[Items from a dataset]
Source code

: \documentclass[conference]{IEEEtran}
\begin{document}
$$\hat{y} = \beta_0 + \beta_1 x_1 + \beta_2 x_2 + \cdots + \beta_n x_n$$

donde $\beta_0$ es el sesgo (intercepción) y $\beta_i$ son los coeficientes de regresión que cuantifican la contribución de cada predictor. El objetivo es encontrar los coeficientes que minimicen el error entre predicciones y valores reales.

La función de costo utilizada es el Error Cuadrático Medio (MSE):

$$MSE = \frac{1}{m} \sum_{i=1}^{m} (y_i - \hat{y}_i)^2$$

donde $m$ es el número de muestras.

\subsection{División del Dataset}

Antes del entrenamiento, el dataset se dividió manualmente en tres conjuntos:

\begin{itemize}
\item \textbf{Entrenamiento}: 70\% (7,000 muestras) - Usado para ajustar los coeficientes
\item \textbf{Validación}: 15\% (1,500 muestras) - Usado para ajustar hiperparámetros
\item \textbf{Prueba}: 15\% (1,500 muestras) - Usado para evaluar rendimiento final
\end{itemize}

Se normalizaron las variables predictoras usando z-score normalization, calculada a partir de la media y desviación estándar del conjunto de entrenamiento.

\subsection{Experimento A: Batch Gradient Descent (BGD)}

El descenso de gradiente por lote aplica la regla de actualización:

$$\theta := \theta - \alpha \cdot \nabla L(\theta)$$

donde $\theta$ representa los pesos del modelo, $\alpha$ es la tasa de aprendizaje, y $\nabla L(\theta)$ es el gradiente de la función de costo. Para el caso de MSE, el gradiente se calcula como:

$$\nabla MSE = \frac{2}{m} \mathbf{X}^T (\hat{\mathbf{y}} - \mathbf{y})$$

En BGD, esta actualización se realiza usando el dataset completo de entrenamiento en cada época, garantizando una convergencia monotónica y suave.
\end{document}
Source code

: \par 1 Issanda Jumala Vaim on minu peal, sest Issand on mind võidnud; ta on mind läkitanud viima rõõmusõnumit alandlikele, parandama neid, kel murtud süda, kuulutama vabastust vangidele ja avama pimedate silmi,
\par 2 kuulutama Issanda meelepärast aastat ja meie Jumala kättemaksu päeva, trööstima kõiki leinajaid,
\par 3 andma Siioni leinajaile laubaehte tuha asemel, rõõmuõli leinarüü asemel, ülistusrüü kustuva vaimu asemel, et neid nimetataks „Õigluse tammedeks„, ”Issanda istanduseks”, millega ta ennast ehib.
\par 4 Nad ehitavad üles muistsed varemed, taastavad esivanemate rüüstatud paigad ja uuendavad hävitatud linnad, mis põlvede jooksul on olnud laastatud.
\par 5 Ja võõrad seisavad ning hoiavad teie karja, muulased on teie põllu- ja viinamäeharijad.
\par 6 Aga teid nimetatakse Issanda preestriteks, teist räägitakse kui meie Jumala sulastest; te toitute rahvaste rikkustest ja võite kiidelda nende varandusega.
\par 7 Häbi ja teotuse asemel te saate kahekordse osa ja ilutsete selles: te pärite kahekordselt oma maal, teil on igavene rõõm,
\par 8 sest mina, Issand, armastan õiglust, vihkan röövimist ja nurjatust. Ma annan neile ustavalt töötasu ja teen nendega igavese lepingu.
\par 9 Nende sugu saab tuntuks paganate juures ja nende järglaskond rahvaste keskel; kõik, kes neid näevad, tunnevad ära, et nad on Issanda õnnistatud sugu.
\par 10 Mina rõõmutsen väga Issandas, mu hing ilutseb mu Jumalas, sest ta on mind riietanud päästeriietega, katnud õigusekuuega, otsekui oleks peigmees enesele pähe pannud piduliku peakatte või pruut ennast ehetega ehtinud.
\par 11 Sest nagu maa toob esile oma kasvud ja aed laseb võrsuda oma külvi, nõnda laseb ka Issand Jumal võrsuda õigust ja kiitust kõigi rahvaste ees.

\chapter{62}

== Your instructions ==
Filter the lines above, keeping and copying those that contain "gradiente".

== Answer ==
El descenso de gradiente por lote aplica la regla de actualización:
donde $\theta$ representa los pesos del modelo, $\alpha$ es la tasa de aprendizaje, y $\nabla L(\theta)$ es el gradiente de la función de costo. Para el caso de MSE, el gradiente se calcula como:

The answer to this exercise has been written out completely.